Sonntag, 23. Juli 2006 / 16:33:10
Zypern quillt über
Nikosia - «Wir sinken», stöhnt der zyprische Aussenminister Giorgos Lillikas angesichts des Massenansturms von Libanon-Flüchtlingen. Die Regierung schätzt, dass bisher rund 25 000 Ausländer auf der Flucht vor dem Bombenhagel auf der Insel gelandet sind.
Die Zahl könnte sogar noch auf 75 000 anschwellen - und das zum Höhepunkt der Touristensaison. Die Europäische Union sagte Zypern am Samstag nach einem Hilferuf Unterstützung zu, um den Massenansturm der Flüchtlinge aus dem Libanon zu bewältigen. Zypern hatte am Vortag um zusätzliche Flugzeuge gebeten.
Bloss nicht bleiben
Die kleine Mittelmeerinsel, die zur Drehscheibe der massiven Evakuierungsaktion geworden ist, will aber lediglich Transitland sein. Bleiben sollen die Flüchtlinge auf gar keinen Fall.
Für die Behörden ist die Flüchtlingswelle ein logistischer Albtraum. In Larnaka und Limassol laufen ständig neue Fähren, Kriegs- und Kreuzfahrtschiffe mit evakuierten Europäern, Amerikanern und anderen Ausländern ein. Auch der Flughafen Larnaka hat die Kapazitätsgrenze erreicht.
Maschinen kreisen in der Warteschleife, um neue Flüchtlinge zu bringen und andere weiter in ihre Heimat zu fliegen. In der Ankunfts- und Abflugshalle am Airport herrscht ein seltsames Nebeneinander von unbeschwerten hemdsärmligen Urlaubern und Menschen, die vielleicht gerade eben dem Tod entronnen sind.
Notlager
«Die Menschen im Libanon kommen ums Leben. Das ist eine ganz entsetzliche Erfahrung», sagt die Amerikanerin Gloria Mansouraty, die mit ihrem Sohn im Libanon Urlaub machen wollte, der Zeitung «The Cyprus Weekly».
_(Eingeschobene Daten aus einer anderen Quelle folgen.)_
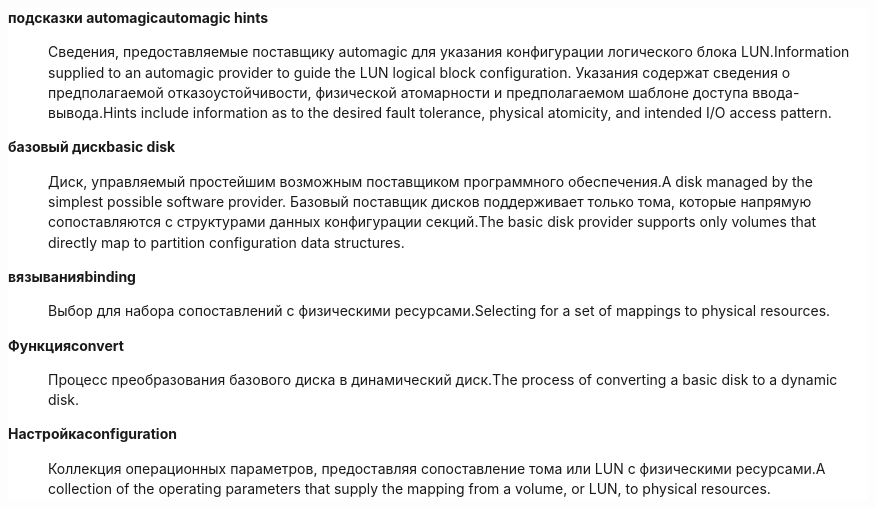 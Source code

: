 <span data-ttu-id="78d45-109"><span id="base.binding_hints"></span><span id="BASE.BINDING_HINTS"></span>**подсказки automagic**</span><span class="sxs-lookup"><span data-stu-id="78d45-109"><span id="base.binding_hints"></span><span id="BASE.BINDING_HINTS"></span>**automagic hints**</span></span>
</dt> <dd>

<span data-ttu-id="78d45-110">Сведения, предоставляемые поставщику automagic для указания конфигурации логического блока LUN.</span><span class="sxs-lookup"><span data-stu-id="78d45-110">Information supplied to an automagic provider to guide the LUN logical block configuration.</span></span> <span data-ttu-id="78d45-111">Указания содержат сведения о предполагаемой отказоустойчивости, физической атомарности и предполагаемом шаблоне доступа ввода-вывода.</span><span class="sxs-lookup"><span data-stu-id="78d45-111">Hints include information as to the desired fault tolerance, physical atomicity, and intended I/O access pattern.</span></span>

</dd> <dt>

<span data-ttu-id="78d45-112"><span id="base.basic_disk"></span><span id="BASE.BASIC_DISK"></span>**базовый диск**</span><span class="sxs-lookup"><span data-stu-id="78d45-112"><span id="base.basic_disk"></span><span id="BASE.BASIC_DISK"></span>**basic disk**</span></span>
</dt> <dd>

<span data-ttu-id="78d45-113">Диск, управляемый простейшим возможным поставщиком программного обеспечения.</span><span class="sxs-lookup"><span data-stu-id="78d45-113">A disk managed by the simplest possible software provider.</span></span> <span data-ttu-id="78d45-114">Базовый поставщик дисков поддерживает только тома, которые напрямую сопоставляются с структурами данных конфигурации секций.</span><span class="sxs-lookup"><span data-stu-id="78d45-114">The basic disk provider supports only volumes that directly map to partition configuration data structures.</span></span>

</dd> <dt>

<span data-ttu-id="78d45-115"><span id="base.binding"></span><span id="BASE.BINDING"></span>**вязывания**</span><span class="sxs-lookup"><span data-stu-id="78d45-115"><span id="base.binding"></span><span id="BASE.BINDING"></span>**binding**</span></span>
</dt> <dd>

<span data-ttu-id="78d45-116">Выбор для набора сопоставлений с физическими ресурсами.</span><span class="sxs-lookup"><span data-stu-id="78d45-116">Selecting for a set of mappings to physical resources.</span></span>

</dd> <dt>

<span data-ttu-id="78d45-117"><span id="base.convert"></span><span id="BASE.CONVERT"></span>**Функция**</span><span class="sxs-lookup"><span data-stu-id="78d45-117"><span id="base.convert"></span><span id="BASE.CONVERT"></span>**convert**</span></span>
</dt> <dd>

<span data-ttu-id="78d45-118">Процесс преобразования базового диска в динамический диск.</span><span class="sxs-lookup"><span data-stu-id="78d45-118">The process of converting a basic disk to a dynamic disk.</span></span>

</dd> <dt>

<span data-ttu-id="78d45-119"><span id="base.configuration"></span><span id="BASE.CONFIGURATION"></span>**Настройка**</span><span class="sxs-lookup"><span data-stu-id="78d45-119"><span id="base.configuration"></span><span id="BASE.CONFIGURATION"></span>**configuration**</span></span>
</dt> <dd>

<span data-ttu-id="78d45-120">Коллекция операционных параметров, предоставляя сопоставление тома или LUN с физическими ресурсами.</span><span class="sxs-lookup"><span data-stu-id="78d45-120">A collection of the operating parameters that supply the mapping from a volume, or LUN, to physical resources.</span></span>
Wie die beiden sind Hunderte anderer Amerikaner vorübergehend in einem Notlager im Herzen von Nikosia untergekommen. Die USA haben dort kurzerhand das staatliche Ausstellungscenter gemietet.
Zwischen einem Meer von orangen Feldbetten und Armeedecken spielen Kinder im Gewirr der Menschen mit geschenktem Spielzeug oder sehen Zeichentrickfilme im Fernsehen. «Sie tun hier ihr Bestes, aber mit 500 Leuten in einem Raum, das ist wirklich kein Vergnügen», berichtet die 33-jährige Hala Hakim, die Mutter zweier Kinder ist.
Zyperns Dilemma
Auch 25 Schulen in Limassol und Larnaka sind in Notunterkünfte umgewandelt worden. Andere Flüchtlinge kommen in Hotels unter. Nach Angaben des US-Botschafters in Zypern, Ronald Schlicher, sind bislang 5700 US-Bürger über Zypern evakuiert worden.
Asiatische Länder wie Indien, aber auch Mexiko und Russland, aus denen viele Gastarbeiter im Libanon tätig sind, haben die Behörden um Hilfe bei der Rückkehr ihrer Staatsangehörigen gebeten.
«Wir stehen vor einem Dilemma», sagte Aussenminister Lillikas am Freitag: «Wir müssen entscheiden, ob wir die humanitäre Hilfe mit den Mitteln, die wir haben, fortsetzen - oder aber die Evakuierung von Nicht-Europäern über Zypern einstellen.»